La obsesión de la industria automotriz por reducir la cilindrada de los motores ha llegado al campeonato del mundo de F-1. A partir de este año, los coches de la categoría reina contarán con 1.600 centímetros cúbicos, lo mismo que un compacto de la calle, aunque sobrealimentado con una turbina que eleva su potencia hasta los 600 caballos (más el aporte de los motores eléctricos, ver pieza de la derecha). No es la primera vez que el Mundial sopla con vientos de turbo; Renault fue la pionera en 1977, con una configuración V6 similar a la empleada hoy, aunque con solo 1.500 centímetros cúbicos. Entonces, bastaron seis años para que cada victoria llevase la firma de un piloto turbopropulsado. Su escalada de tecnología y potencia fue tal que pasaron de 500 a 1.000 caballos en menos de una década.

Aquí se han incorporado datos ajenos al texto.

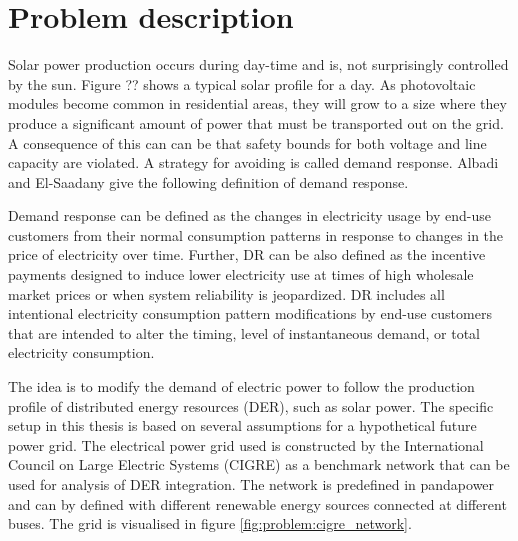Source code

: \documentclass[class=book, crop=false]{standalone}
\begin{document}
\section{Problem description}
Solar power production occurs during day-time and is, not surprisingly controlled by the sun. Figure ?? shows a typical solar profile for a day. As photovoltaic modules become common in residential areas, they will grow to a size where they produce a significant amount of power that must be transported out on the grid. A consequence of this can can be that safety bounds for both voltage and line capacity are violated. A strategy for avoiding is called demand response. Albadi and El-Saadany give the following definition of demand response.\cite{demand_response_definition}

\begin{displayquote}
Demand response can be defined as the changes in electricity usage by end-use customers from their normal consumption patterns in response to changes in the price of electricity over time. Further, DR can be also defined as the incentive payments designed to induce lower electricity use at times of high wholesale market prices or when system reliability is jeopardized. DR includes all intentional electricity consumption pattern modifications by end-use customers that are intended to alter the timing, level of
instantaneous demand, or total electricity consumption.
\end{displayquote}


The idea is to modify the demand of electric power to follow the production profile of distributed energy resources (DER), such as solar power. The specific setup in this thesis is based on several assumptions for a hypothetical future power grid. The electrical power grid used is constructed by the International Council on Large Electric Systems (CIGRE) as a benchmark network that can be used for analysis of DER integration\cite{cigre}. The network is predefined in pandapower and can by defined with different renewable energy sources connected at different buses. The grid is visualised in figure \ref{fig:problem:cigre_network}. 
\end{document}
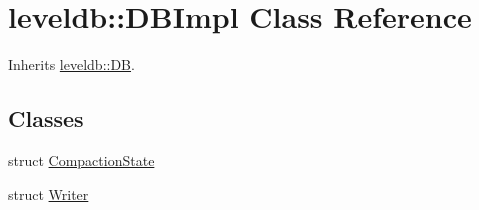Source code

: \hypertarget{classleveldb_1_1_d_b_impl}{}\section{leveldb\+::D\+B\+Impl Class Reference}
\label{classleveldb_1_1_d_b_impl}


Inherits \mbox{\hyperlink{classleveldb_1_1_d_b}{leveldb\+::\+DB}}.

\subsection*{Classes}
\begin{DoxyCompactItemize}
\item 
struct \mbox{\hyperlink{structleveldb_1_1_d_b_impl_1_1_compaction_state}{Compaction\+State}}
\item 
struct \mbox{\hyperlink{structleveldb_1_1_d_b_impl_1_1_writer}{Writer}}
\end{DoxyCompactItemize}
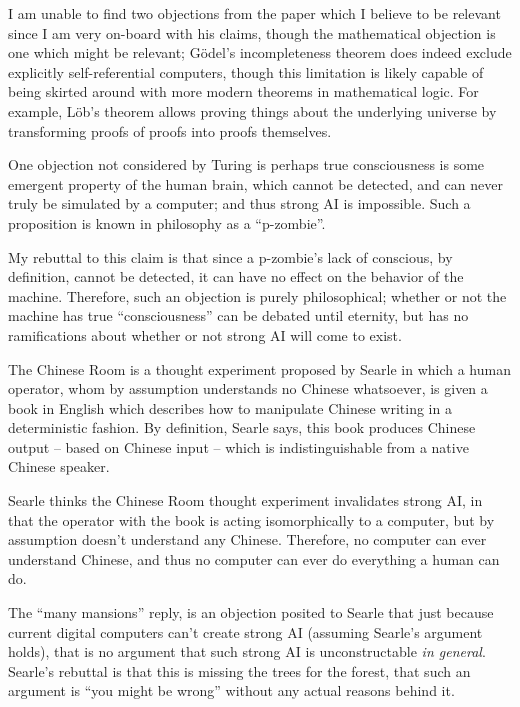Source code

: \documentclass[12pt]{article}
\begin{document}
\problemsub
I am unable to find two objections from the paper which I believe to be relevant since I am very on-board with his
claims, though the mathematical objection is one which might be relevant; G\"odel's incompleteness theorem does indeed exclude
explicitly self-referential computers, though this limitation is likely capable of being skirted around with more modern
theorems in mathematical logic. For example, L\"ob's theorem allows proving things about the underlying universe by
transforming proofs of proofs into proofs themselves.

\problemsub
One objection not considered by Turing is perhaps true consciousness is some emergent property of the human brain, which
cannot be detected, and can never truly be simulated by a computer; and thus strong AI is impossible. Such a proposition
is known in philosophy as a ``p-zombie''.

My rebuttal to this claim is that since a p-zombie's lack of conscious, by definition, cannot be detected, it can have
no effect on the behavior of the machine. Therefore, such an objection is purely philosophical; whether or not the
machine has true ``consciousness'' can be debated until eternity, but has no ramifications about whether or not strong
AI will come to exist.

\newpage

\problemsub
The Chinese Room is a thought experiment proposed by Searle in which a human operator, whom by assumption understands no
Chinese whatsoever, is given a book in English which describes how to manipulate Chinese writing in a deterministic
fashion. By definition, Searle says, this book produces Chinese output -- based on Chinese input -- which is
indistinguishable from a native Chinese speaker.

\problemsub
Searle thinks the Chinese Room thought experiment invalidates strong AI, in that the operator with the book is acting
isomorphically to a computer, but by assumption doesn't understand any Chinese. Therefore, no computer can ever
understand Chinese, and thus no computer can ever do everything a human can do.

\problemsub
The ``many mansions'' reply, is an objection posited to Searle that just because current digital computers can't create
strong AI (assuming Searle's argument holds), that is no argument that such strong AI is unconstructable \textit{in
general}. Searle's rebuttal is that this is missing the trees for the forest, that such an argument is ``you might be
wrong'' without any actual reasons behind it.
\end{document}
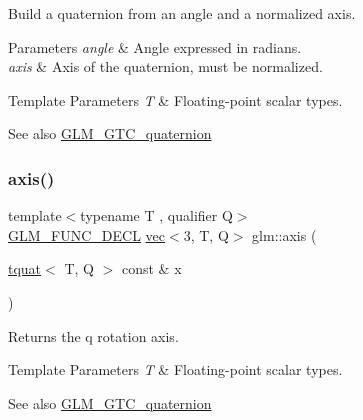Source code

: Build a quaternion from an angle and a normalized axis.


\begin{DoxyParams}{Parameters}
{\em angle} & Angle expressed in radians. \\
\hline
{\em axis} & Axis of the quaternion, must be normalized. \\
\hline
\end{DoxyParams}

\begin{DoxyTemplParams}{Template Parameters}
{\em T} & Floating-\/point scalar types.\\
\hline
\end{DoxyTemplParams}
\begin{DoxySeeAlso}{See also}
\mbox{\hyperlink{group__gtc__quaternion}{G\+L\+M\+\_\+\+G\+T\+C\+\_\+quaternion}} 
\end{DoxySeeAlso}
\mbox{\label{group__gtc__quaternion_gaaf2707d3081789ce097daaa6e54d5287}} 
\subsubsection{\texorpdfstring{axis()}{axis()}}
{\footnotesize\ttfamily template$<$typename T , qualifier Q$>$ \\
\mbox{\hyperlink{setup_8hpp_ab2d052de21a70539923e9bcbf6e83a51}{G\+L\+M\+\_\+\+F\+U\+N\+C\+\_\+\+D\+E\+CL}} \mbox{\hyperlink{structglm_1_1vec}{vec}}$<$3, T, Q$>$ glm\+::axis (\begin{DoxyParamCaption}\item[{\mbox{\hyperlink{structglm_1_1tquat}{tquat}}$<$ T, Q $>$ const \&}]{x }\end{DoxyParamCaption})}

Returns the q rotation axis.


\begin{DoxyTemplParams}{Template Parameters}
{\em T} & Floating-\/point scalar types.\\
\hline
\end{DoxyTemplParams}
\begin{DoxySeeAlso}{See also}
\mbox{\hyperlink{group__gtc__quaternion}{G\+L\+M\+\_\+\+G\+T\+C\+\_\+quaternion}} 
\end{DoxySeeAlso}
\mbox{\label{group__gtc__quaternion_gac40833db608deda477f018767b9a1cad}} 
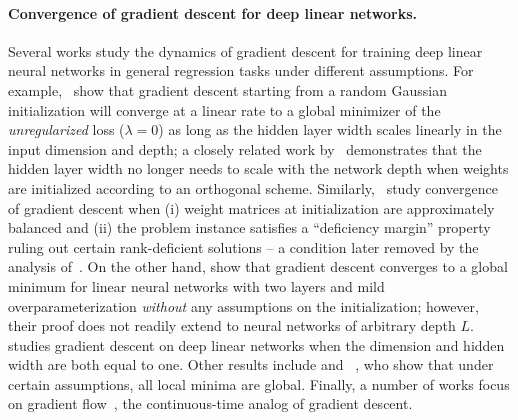 \paragraph{Convergence of gradient descent for deep linear networks.}
Several works study the dynamics of gradient descent for training deep linear neural networks in general regression tasks under different assumptions.
For example,~\citet{du2019width} show that gradient descent starting from a random Gaussian initialization will converge at a linear rate to a global minimizer of the \emph{unregularized} loss ($\lambda = 0$) as long as the hidden layer width
scales linearly in the input dimension and depth; a closely related work by~\citet{HXP20} demonstrates that the hidden layer width no longer needs to scale
with the network depth when weights are initialized according to an orthogonal
scheme.
Similarly,~\citet{arora2019convergence} study convergence of gradient descent when (i) weight matrices
at initialization are approximately balanced and (ii) the problem instance satisfies
a ``deficiency margin'' property ruling out certain rank-deficient solutions -- a condition later removed
by the analysis of~\citet{nguegnang2024convergence}.
On the other hand, \citet{xu2023linear} show that gradient descent converges to a global
minimum for linear neural networks with two layers and mild overparameterization \emph{without}
any assumptions on the initialization; however, their proof does not readily extend to
neural networks of arbitrary depth $L$.
\citet{shamir2019exponential} studies gradient descent on deep linear networks when the dimension and hidden width are both equal to one.
Other results include  \citet{kawaguchi2016deep} and ~\citet{LvB18}, who
show that under certain assumptions, all local minima are global.
Finally, a number of works focus on gradient flow~\citep{gidel2019implicit,JT19,eftekhari2020training,BRTW21,pesme2021implicit,JGS+21}, the continuous-time analog of gradient descent.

Pero la preocupación por la seguridad en coches cada vez más rápidos provocó serias limitaciones en las presiones de soplado para, finalmente, prohibir los compresores en 1989. En la nueva era turbo no habrá límites en la compresión, pero sí en su consumo, que no podrá superar los 100 kilos de gasolina por GP, lo que obligará a los pilotos a agudizar el ingenio.